The sustainable development goals (SDGs) are a shared to-do list for the global economy, say large asset owners that have adopted them in their investment strategies.
The largest fund in Europe, ABP, and a large and fast-growing Australian fund, Cbus Super, have both adopted the SDGs.
Anne Simpson, investment director of sustainability at the largest fund in the US, the California Public Employees’ Retirement System, where the SDGs are also under consideration, says the SDGs are not just a moral imperative, they are an economic necessity.
“As a large investor, we have nowhere to hide from the world’s problems and risks. But we are not in a position to tackle them without a public policy framework. The SDGs provide a consensus on a shared to-do list,” Simpson said. “Until now, investors haven’t had a legitimate framework to think about allocating capital and managing risk.”
Similarly, Josepha Meijer, vice-chair of ABP, said the SDGs provide a widely supported frame of reference, a vision to the world that is broad and has a long timeframe.
“We think they’re a gift from the UN to the world,” she said. “As a pension fund, we have a vested interest in helping to achieve those goals as we think they’ll shape the world the beneficiaries live in, and also shape areas of growth and provide a more stable economy.

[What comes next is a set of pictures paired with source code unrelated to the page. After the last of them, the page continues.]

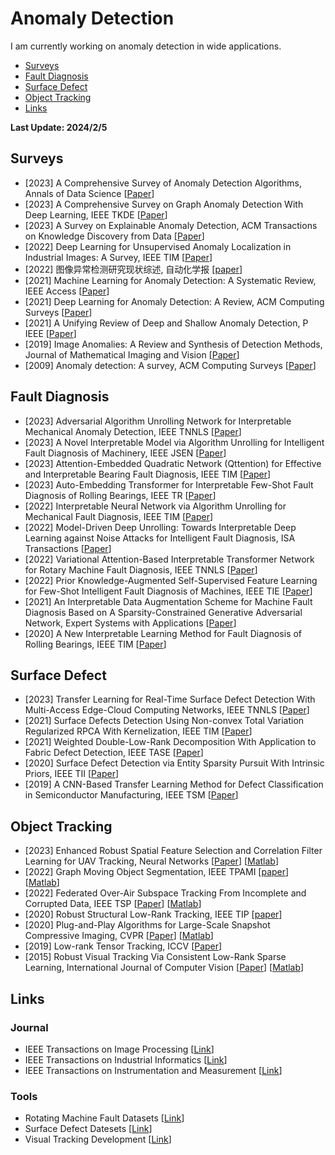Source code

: # Anomaly Detection
I am currently working on anomaly detection in wide applications.
- [Surveys](#Surveys)
- [Fault Diagnosis](#Fault_Diagnosis)
- [Surface Defect](#Surface_Defect)
- [Object Tracking](#Object_Tracking)
- [Links](#Links)

<strong> Last Update: 2024/2/5 </strong>


<a name="Surveys" />

## Surveys
- [2023] A Comprehensive Survey of Anomaly Detection Algorithms, Annals of Data Science [[Paper](https://link.springer.com/article/10.1007/s40745-021-00362-9)]
- [2023] A Comprehensive Survey on Graph Anomaly Detection With Deep Learning, IEEE TKDE  [[Paper](https://ieeexplore.ieee.org/abstract/document/9565320)]
- [2023] A Survey on Explainable Anomaly Detection, ACM Transactions on Knowledge Discovery from Data [[Paper](https://dl.acm.org/doi/full/10.1145/3609333)]
- [2022] Deep Learning for Unsupervised Anomaly Localization in Industrial Images: A Survey, IEEE TIM [[Paper](https://ieeexplore.ieee.org/abstract/document/9849507)]
- [2022] 图像异常检测研究现状综述, 自动化学报 [[paper](http://www.aas.net.cn/cn/article/doi/10.16383/j.aas.c200956)]
- [2021] Machine Learning for Anomaly Detection: A Systematic Review, IEEE Access  [[Paper](https://ieeexplore.ieee.org/abstract/document/9439459)]
- [2021] Deep Learning for Anomaly Detection: A Review, ACM Computing Surveys [[Paper](https://dl.acm.org/doi/abs/10.1145/3439950)]
- [2021] A Unifying Review of Deep and Shallow Anomaly Detection, P IEEE [[Paper](https://ieeexplore.ieee.org/abstract/document/9347460)]
- [2019] Image Anomalies: A Review and Synthesis of Detection Methods, Journal of Mathematical Imaging and Vision [[Paper](https://link.springer.com/article/10.1007/s10851-019-00885-0)]
- [2009] Anomaly detection: A survey, ACM Computing Surveys [[Paper](https://dl.acm.org/doi/abs/10.1145/1541880.1541882)]

  
<a name="Fault_Diagnosis" />

## Fault Diagnosis
- [2023] Adversarial Algorithm Unrolling Network for Interpretable Mechanical Anomaly Detection, IEEE TNNLS [[Paper](https://ieeexplore.ieee.org/abstract/document/10070389)]
- [2023] A Novel Interpretable Model via Algorithm Unrolling for Intelligent Fault Diagnosis of Machinery, IEEE JSEN [[Paper](https://ieeexplore.ieee.org/abstract/document/10323305)]
- [2023] Attention-Embedded Quadratic Network (Qttention) for Effective and Interpretable Bearing Fault Diagnosis, IEEE TIM [[Paper](https://ieeexplore.ieee.org/abstract/document/10076833)]
- [2023] Auto-Embedding Transformer for Interpretable Few-Shot Fault Diagnosis of Rolling Bearings, IEEE TR [[Paper](https://ieeexplore.ieee.org/abstract/document/10315955)]
- [2022] Interpretable Neural Network via Algorithm Unrolling for Mechanical Fault Diagnosis, IEEE TIM  [[Paper](https://ieeexplore.ieee.org/abstract/document/9817047)]
- [2022] Model-Driven Deep Unrolling: Towards Interpretable Deep Learning against Noise Attacks for Intelligent Fault Diagnosis, ISA Transactions [[Paper](https://www.sciencedirect.com/science/article/abs/pii/S0019057822000878)]
- [2022] Variational Attention-Based Interpretable Transformer Network for Rotary Machine Fault Diagnosis, IEEE TNNLS [[Paper](https://ieeexplore.ieee.org/abstract/document/9887963)]
- [2022] Prior Knowledge-Augmented Self-Supervised Feature Learning for Few-Shot Intelligent Fault Diagnosis of Machines, IEEE TIE [[Paper](https://ieeexplore.ieee.org/abstract/document/9677916)]
- [2021] An Interpretable Data Augmentation Scheme for Machine Fault Diagnosis Based on A Sparsity-Constrained Generative Adversarial Network, Expert Systems with Applications [[Paper](https://www.sciencedirect.com/science/article/abs/pii/S0957417421006667)]
- [2020] A New Interpretable Learning Method for Fault Diagnosis of Rolling Bearings, IEEE TIM [[Paper](https://ieeexplore.ieee.org/abstract/document/9290108)]



<a name="Surface_Defect" />

## Surface Defect
- [2023] Transfer Learning for Real-Time Surface Defect Detection With Multi-Access Edge-Cloud Computing Networks, IEEE TNNLS [[Paper](https://ieeexplore.ieee.org/abstract/document/10206024)]
- [2021] Surface Defects Detection Using Non-convex Total Variation Regularized RPCA With Kernelization, IEEE TIM [[Paper](https://ieeexplore.ieee.org/abstract/document/9346005)]
- [2021] Weighted Double-Low-Rank Decomposition With Application to Fabric Defect Detection, IEEE TASE [[Paper](https://ieeexplore.ieee.org/abstract/document/9123438)]
- [2020] Surface Defect Detection via Entity Sparsity Pursuit With Intrinsic Priors, IEEE TII [[Paper](https://ieeexplore.ieee.org/abstract/document/8717723)]
- [2019] A CNN-Based Transfer Learning Method for Defect Classification in Semiconductor Manufacturing, IEEE TSM [[Paper](https://ieeexplore.ieee.org/abstract/document/8839832)]



<a name="Object_Tracking" />

## Object Tracking
- [2023] Enhanced Robust Spatial Feature Selection and Correlation Filter Learning for UAV Tracking, Neural Networks [[Paper](https://www.sciencedirect.com/science/article/abs/pii/S0893608023000035)] [[Matlab](https://github.com/HonglinChu/EFSCF)]
- [2022] Graph Moving Object Segmentation, IEEE TPAMI [[paper](https://ieeexplore.ieee.org/abstract/document/9288631)] [[Matlab](https://github.com/jhonygiraldo/GraphMOS)]
- [2022] Federated Over-Air Subspace Tracking From Incomplete and Corrupted Data, IEEE TSP [[Paper](https://ieeexplore.ieee.org/abstract/document/9808342)] [[Matlab](https://github.com/andrewssobral/distributed-pca)]
- [2020] Robust Structural Low-Rank Tracking, IEEE TIP [[paper](https://ieeexplore.ieee.org/abstract/document/8995776)]
- [2020] Plug-and-Play Algorithms for Large-Scale Snapshot Compressive Imaging, CVPR [[Paper](https://ieeexplore.ieee.org/document/9156491)] [[Matlab](https://github.com/liuyang12/PnP-SCI)]
- [2019] Low-rank Tensor Tracking, ICCV [[Paper](https://openaccess.thecvf.com/content_ICCVW_2019/papers/RSL-CV/javed_Low-Rank_Tensor_Tracking_ICCVW_2019_paper.pdf)]
- [2015] Robust Visual Tracking Via Consistent Low-Rank Sparse Learning, International Journal of Computer Vision  [[Paper](https://nlpr.ia.ac.cn/mmc/homepage/tzzhang/tianzhu%20zhang_files/Journal%20Articles/IJCV15_zhang_Low-Rank%20Sparse%20Learning.pdf)] [[Matlab](https://nlpr.ia.ac.cn/mmc/homepage/tzzhang/Project_Tianzhu/zhang_IJCV14/Robust%20Visual%20Tracking%20Via%20Consistent%20Low-Rank%20Sparse.html)]

<a name="Links" />

## Links

### Journal
- IEEE Transactions on Image Processing [[Link](https://ieeexplore.ieee.org/xpl/RecentIssue.jsp?punumber=83)]
- IEEE Transactions on Industrial Informatics [[Link](https://ieeexplore.ieee.org/xpl/RecentIssue.jsp?punumber=9424)]
- IEEE Transactions on Instrumentation and Measurement [[Link](https://ieeexplore.ieee.org/xpl/RecentIssue.jsp?punumber=19)]


### Tools
- Rotating Machine Fault Datasets [[Link](https://github.com/hustcxl/Rotating-machine-fault-data-set)]
- Surface Defect Datesets [[Link](https://github.com/Charmve/Surface-Defect-Detection)]
- Visual Tracking Development [[Link](https://github.com/DavidZhangdw/Visual-Tracking-Development)]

They create alignment for a common vision and avoid further fragmentation.”
Alexandra West, portfolio head of strategy and innovation at Cbus Super, said there are two reasons investors should align with the SDGs.
“Investors need progress on the SDGs because they’ll assure a stable economy and drive economic growth,” West said. “And the SDGs need us; without mainstream institutional investment, the SDGs won’t be realised. As long-term value creators, we rely on a sustainable economy and economic growth. We can’t afford to sit on the sidelines and leave it to others.”
West pointed out that only 10 per cent of investment required for the SDGs will come from government.
“We need the SDGs to be realised but unless there is collective action they won’t be achieved,” she said.
ABP has helped developed taxonomies to provide clear guidance on what types of investments qualify as sustainable development investments.
West said developing a strategy for how to contribute to the SDGs was very difficult.
“There’s no how-to guide,” she said. “The work of ABP and PGGM is very useful for investors in how to invest in the SDGs.”
Simpson said until now there has never been a framework that bundles up the world’s problems and opportunities.
“The SDGs are very helpful for investors, they give us a navigation route. We now have milestones that will be helpful for investors.”